2011 startete Filiz Herrmann im Online-Reisebüro von HolidayCheck in Bottighofen zunächst als studentische Aushilfe mit Buchungsbestätigungen und unterstützte ab dem darauffolgenden Jahr bei Kundenanfragen und Reisebuchungen. Für den beratungsintensiven Bereich Sales hatte sie damals noch überhaupt kein Interesse, sagt sie. Erst während ihrer dreijährigen Ausbildung zur Tourismuskauffrau entdeckte die heute 30-Jährige ihre Liebe zu dem Gebiet. Als Expedientin im Sales fand Filiz Herrmann anschliessend immer mehr Gefallen daran, Kunden bei der Reisebuchung individuell zu beraten. Bereits nach einem Jahr übernahm sie als stellvertretende Team-Leiterin die Verantwortung für das Tagesgeschäft und die telefonischen Aushilfen des Online-Reisebüros. So wurde aus ihrer anfänglichen Abneigung gegen Sales ihr Spezialgebiet. Daran gefalle ihr vor allem der abwechslungsreiche Kundenkontakt und die Möglichkeit, etwas bewegen zu können, erklärt sie.

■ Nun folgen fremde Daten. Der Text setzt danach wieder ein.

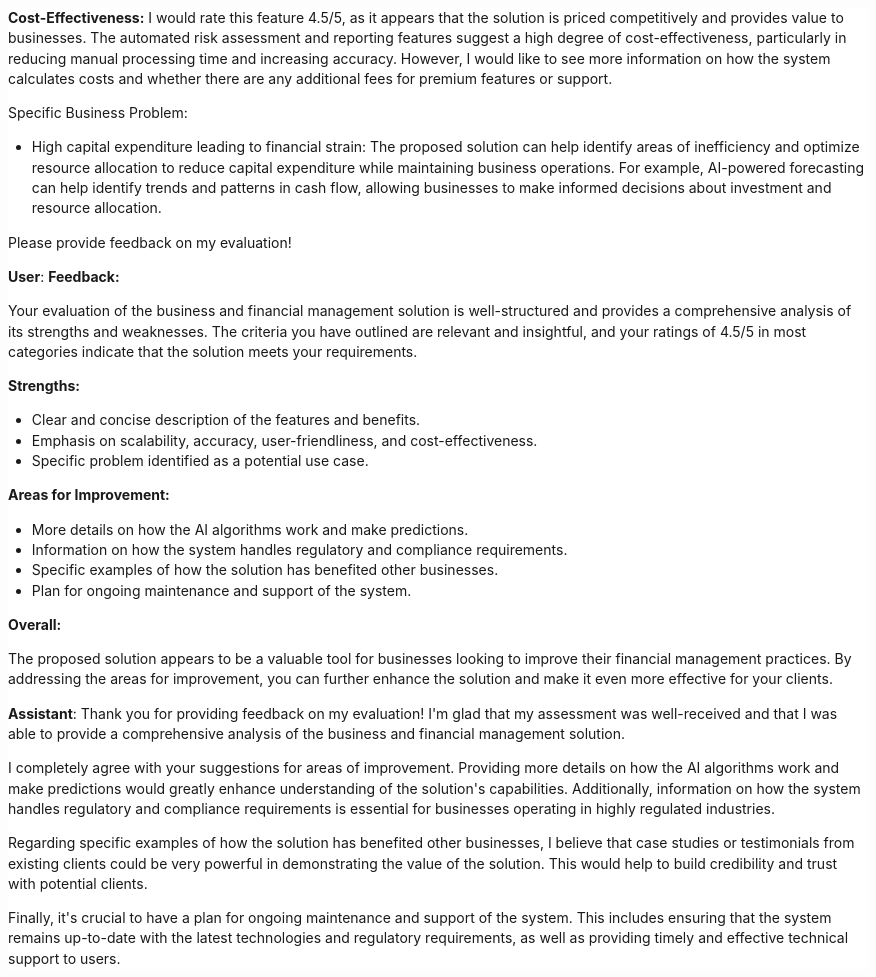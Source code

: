 **Cost-Effectiveness:** I would rate this feature 4.5/5, as it appears that the solution is priced competitively and provides value to businesses. The automated risk assessment and reporting features suggest a high degree of cost-effectiveness, particularly in reducing manual processing time and increasing accuracy. However, I would like to see more information on how the system calculates costs and whether there are any additional fees for premium features or support.

Specific Business Problem:

* High capital expenditure leading to financial strain: The proposed solution can help identify areas of inefficiency and optimize resource allocation to reduce capital expenditure while maintaining business operations. For example, AI-powered forecasting can help identify trends and patterns in cash flow, allowing businesses to make informed decisions about investment and resource allocation.

Please provide feedback on my evaluation!

**User**: **Feedback:**

Your evaluation of the business and financial management solution is well-structured and provides a comprehensive analysis of its strengths and weaknesses. The criteria you have outlined are relevant and insightful, and your ratings of 4.5/5 in most categories indicate that the solution meets your requirements.

**Strengths:**

* Clear and concise description of the features and benefits.
* Emphasis on scalability, accuracy, user-friendliness, and cost-effectiveness.
* Specific problem identified as a potential use case.

**Areas for Improvement:**

* More details on how the AI algorithms work and make predictions.
* Information on how the system handles regulatory and compliance requirements.
* Specific examples of how the solution has benefited other businesses.
* Plan for ongoing maintenance and support of the system.

**Overall:**

The proposed solution appears to be a valuable tool for businesses looking to improve their financial management practices. By addressing the areas for improvement, you can further enhance the solution and make it even more effective for your clients.

**Assistant**: Thank you for providing feedback on my evaluation! I'm glad that my assessment was well-received and that I was able to provide a comprehensive analysis of the business and financial management solution.

I completely agree with your suggestions for areas of improvement. Providing more details on how the AI algorithms work and make predictions would greatly enhance understanding of the solution's capabilities. Additionally, information on how the system handles regulatory and compliance requirements is essential for businesses operating in highly regulated industries.

Regarding specific examples of how the solution has benefited other businesses, I believe that case studies or testimonials from existing clients could be very powerful in demonstrating the value of the solution. This would help to build credibility and trust with potential clients.

Finally, it's crucial to have a plan for ongoing maintenance and support of the system. This includes ensuring that the system remains up-to-date with the latest technologies and regulatory requirements, as well as providing timely and effective technical support to users.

Heute ist Filiz Herrmann als Senior Contact Center Managerin im Online-Reisebüro des Bewertungs- und Buchungsportals für die Prozesse des Sales und die Betreuung der externen Partner verantwortlich. Möglich war ihr das auch dank der Unterstützung, die sie bei HolidayCheck zum Beispiel in Form von Schulungen erhalten hat. Zudem gebe man ihr den Raum, ihre Kreativität auszuleben und eigene Ideen einbringen zu können. So entwickelte sie ein Trainingskonzept für neue Sales-Agenten und Massnahmen zur Steigerung der Conversion-Rate. An erster Stelle steht für sie jedoch der Gast. So kam ihr im Zuge der Germania-Insolvenz die Idee, Kunden mithilfe eines Gutscheins finanziell entgegenzukommen.

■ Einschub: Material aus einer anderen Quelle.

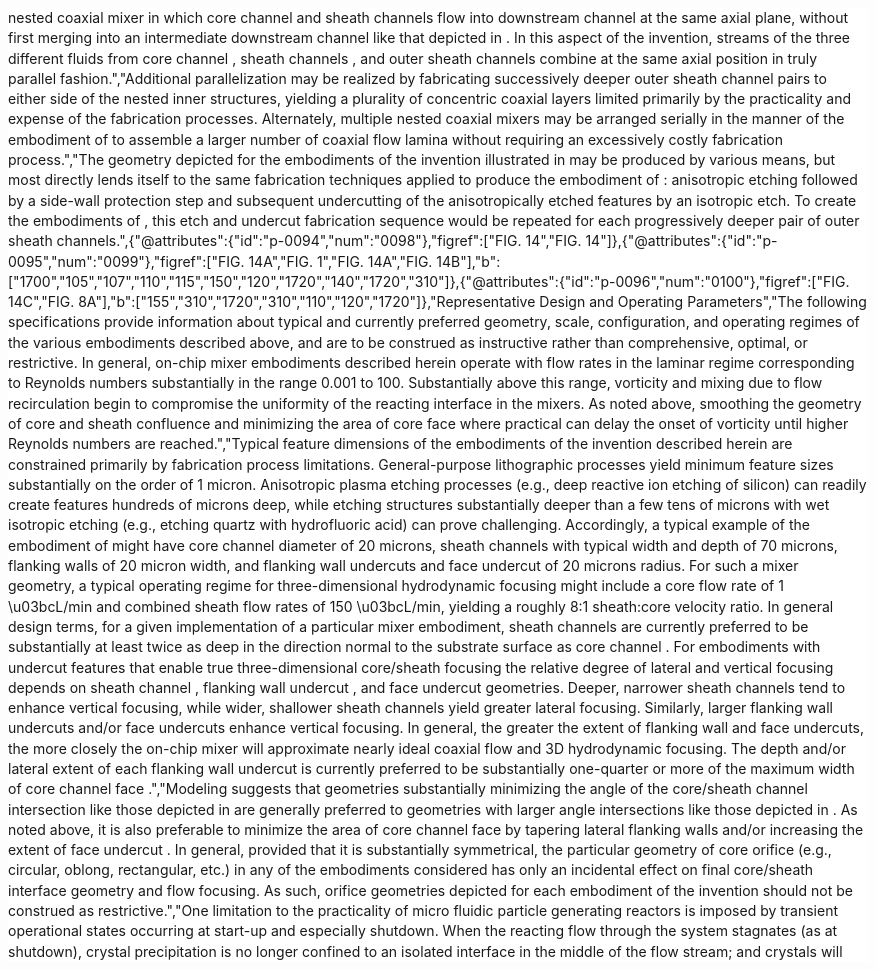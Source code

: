 nested coaxial mixer in which core channel  and sheath channels  flow into downstream channel  at the same axial plane, without first merging into an intermediate downstream channel  like that depicted in . In this aspect of the invention, streams of the three different fluids from core channel , sheath channels , and outer sheath channels  combine at the same axial position in truly parallel fashion.","Additional parallelization may be realized by fabricating successively deeper outer sheath channel pairs to either side of the nested inner structures, yielding a plurality of concentric coaxial layers limited primarily by the practicality and expense of the fabrication processes. Alternately, multiple nested coaxial mixers may be arranged serially in the manner of the embodiment of  to assemble a larger number of coaxial flow lamina without requiring an excessively costly fabrication process.","The geometry depicted for the embodiments of the invention illustrated in  may be produced by various means, but most directly lends itself to the same fabrication techniques applied to produce the embodiment of : anisotropic etching followed by a side-wall protection step and subsequent undercutting of the anisotropically etched features by an isotropic etch. To create the embodiments of , this etch and undercut fabrication sequence would be repeated for each progressively deeper pair of outer sheath channels.",{"@attributes":{"id":"p-0094","num":"0098"},"figref":["FIG. 14","FIG. 14"]},{"@attributes":{"id":"p-0095","num":"0099"},"figref":["FIG. 14A","FIG. 1","FIG. 14A","FIG. 14B"],"b":["1700","105","107","110","115","150","120","1720","140","1720","310"]},{"@attributes":{"id":"p-0096","num":"0100"},"figref":["FIG. 14C","FIG. 8A"],"b":["155","310","1720","310","110","120","1720"]},"Representative Design and Operating Parameters","The following specifications provide information about typical and currently preferred geometry, scale, configuration, and operating regimes of the various embodiments described above, and are to be construed as instructive rather than comprehensive, optimal, or restrictive. In general, on-chip mixer embodiments described herein operate with flow rates in the laminar regime corresponding to Reynolds numbers substantially in the range 0.001 to 100. Substantially above this range, vorticity and mixing due to flow recirculation begin to compromise the uniformity of the reacting interface in the mixers. As noted above, smoothing the geometry of core and sheath confluence and minimizing the area of core face  where practical can delay the onset of vorticity until higher Reynolds numbers are reached.","Typical feature dimensions of the embodiments of the invention described herein are constrained primarily by fabrication process limitations. General-purpose lithographic processes yield minimum feature sizes substantially on the order of 1 micron. Anisotropic plasma etching processes (e.g., deep reactive ion etching of silicon) can readily create features hundreds of microns deep, while etching structures substantially deeper than a few tens of microns with wet isotropic etching (e.g., etching quartz with hydrofluoric acid) can prove challenging. Accordingly, a typical example of the embodiment of  might have core channel  diameter of 20 microns, sheath channels  with typical width and depth of 70 microns, flanking walls  of 20 micron width, and flanking wall undercuts  and face undercut  of 20 microns radius. For such a mixer geometry, a typical operating regime for three-dimensional hydrodynamic focusing might include a core flow rate of 1 \u03bcL\/min and combined sheath flow rates of 150 \u03bcL\/min, yielding a roughly 8:1 sheath:core velocity ratio. In general design terms, for a given implementation of a particular mixer embodiment, sheath channels  are currently preferred to be substantially at least twice as deep in the direction normal to the substrate surface as core channel . For embodiments with undercut features that enable true three-dimensional core\/sheath focusing the relative degree of lateral and vertical focusing depends on sheath channel , flanking wall undercut , and face undercut  geometries. Deeper, narrower sheath channels tend to enhance vertical focusing, while wider, shallower sheath channels yield greater lateral focusing. Similarly, larger flanking wall undercuts  and\/or face undercuts  enhance vertical focusing. In general, the greater the extent of flanking wall and face undercuts, the more closely the on-chip mixer will approximate nearly ideal coaxial flow and 3D hydrodynamic focusing. The depth and\/or lateral extent of each flanking wall undercut  is currently preferred to be substantially one-quarter or more of the maximum width of core channel face .","Modeling suggests that geometries substantially minimizing the angle of the core\/sheath channel intersection like those depicted in  are generally preferred to geometries with larger angle intersections like those depicted in . As noted above, it is also preferable to minimize the area of core channel face  by tapering lateral flanking walls  and\/or increasing the extent of face undercut . In general, provided that it is substantially symmetrical, the particular geometry of core orifice  (e.g., circular, oblong, rectangular, etc.) in any of the embodiments considered has only an incidental effect on final core\/sheath interface geometry and flow focusing. As such, orifice geometries depicted for each embodiment of the invention should not be construed as restrictive.","One limitation to the practicality of micro fluidic particle generating reactors is imposed by transient operational states occurring at start-up and especially shutdown. When the reacting flow through the system stagnates (as at shutdown), crystal precipitation is no longer confined to an isolated interface in the middle of the flow stream; and crystals will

«Filiz' Werdegang bei HolidayCheck ist ein schönes Beispiel dafür, wie sich Mitarbeiter mit Drive und Engagement von einer Einstiegsposition über unterschiedliche Stationen bei uns weiterentwickeln können. Ganz besonders freut mich, dass Filiz' Beispiel kein Einzelfall ist und wir neben der Entwicklung in der Seniorität auch die Möglichkeit haben, unsere Mitarbeiter entlang ihrer Stärken und ihrer Motivation über Abteilungen hinweg zu fördern», bestätigt Verena Utz, Leiterin People Support, Training & Development bei HolidayCheck.

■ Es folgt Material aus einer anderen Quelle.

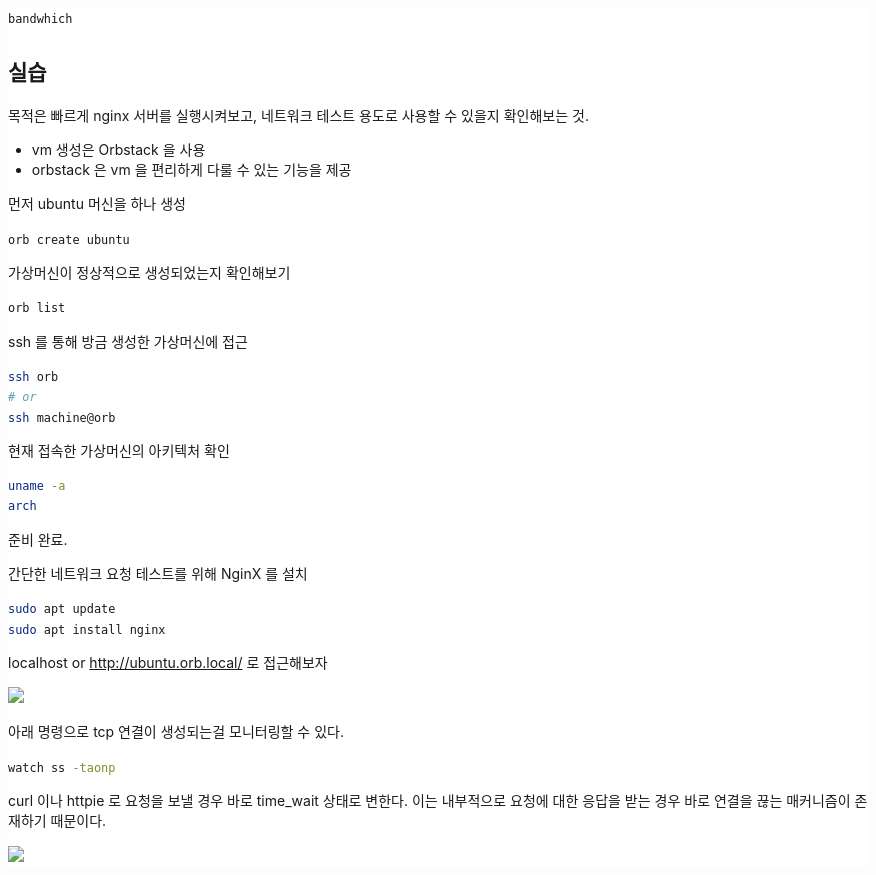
 ```bash
bandwhich
```

## 실습

목적은 빠르게 nginx 서버를 실행시켜보고, 네트워크 테스트 용도로 사용할 수 있을지 확인해보는 것.

- vm 생성은 Orbstack 을 사용
- orbstack 은 vm 을 편리하게 다룰 수 있는 기능을 제공

먼저 ubuntu 머신을 하나 생성

```bash
orb create ubuntu
```

가상머신이 정상적으로 생성되었는지 확인해보기

```bash
orb list
```

ssh 를 통해 방금 생성한 가상머신에 접근

```bash
ssh orb
# or
ssh machine@orb
```

현재 접속한 가상머신의 아키텍처 확인

```bash
uname -a
arch
```

준비 완료.

간단한 네트워크 요청 테스트를 위해 NginX 를 설치

```bash
sudo apt update
sudo apt install nginx
```

localhost or http://ubuntu.orb.local/ 로 접근해보자

![](https://i.imgur.com/2OAjyz9.png)

아래 명령으로 tcp 연결이 생성되는걸 모니터링할 수 있다.

```bash
watch ss -taonp
```

curl 이나 httpie 로 요청을 보낼 경우 바로 time_wait 상태로 변한다. 이는 내부적으로 요청에 대한 응답을 받는 경우 바로 연결을 끊는 매커니즘이 존재하기 때문이다.

![](https://i.imgur.com/ftNEOoK.png)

Michelle Rothen, Schweizerische Bundesbahnen

Michelle Rothen ist ein gutes Beispiel dafür, dass bei der SBB Karriere und Familie unter einen Hut gebracht werden können. Bild: SBB

Die 39-jährige Michelle Rothen leitet seit vier Jahren den Bereich Strategisches Marketing und Nachhaltigkeit der SBB Kommunikation. Sie hat Wirtschaftsinformatik und Betriebsökonomie studiert und verfügt über einen MAS in Business Communications. Bevor sie ihre aktuelle Topkader-Funktion angetreten hat, arbeitete sie während 16 Jahren in verschiedenen Funktionen innerhalb der SBB: 2003 angefangen als Projektassistentin in einem Innovationsprojekt hat sie anschliessend verschiedene Positionen in der Unternehmenskommunikation durchlaufen, übergreifende Projekte umgesetzt und zusätzliche Verantwortungsbereiche übernommen. Dabei hat sie sich on the job weiterentwickelt und parallel dazu das Talentprogramm der SBB absolviert. Michelle Rothen ist verheiratet und Mutter eines Kleinkindes.

Obwohl Frau Rothen nicht mehr ganz so «jung» ist, zeigt ihr Werdegang, dass mit viel persönlichem Engagement und Weiterbildungen sowie durch die Unterstützung des Arbeitgebers mit der Förderung von Talenten ein Karrieresprung möglich ist. Sabine Baumgartner, Mediensprecherin der SBB sagt dazu: «Junge Leute bringen junges Denken in die SBB. Und sie verstehen und vertreten unsere vielen jungen Kundinnen und Kunden. Deshalb fördert die SBB junge Talente. Bei uns zählen Wissen und Potenzial, und nicht das Alter. Darum bietet die SBB Chancengleichheit - unabhängig von Alter, aber auch Sprache, Geschlecht und Geschlechtsidentität, sexueller Orientierung, Herkunft oder Religion. Wir sind überzeugt, dass unterschiedlich zusammengesetzte Teams in jedem Fall eine Bereicherung sind. Indem wir jungen Kolleginnen und Kollegen Einblicke in die breite Vielfalt des Unternehmens ermöglichen, hoffen wir, sie möglichst nachhaltig für unser Unternehmen zu gewinnen.»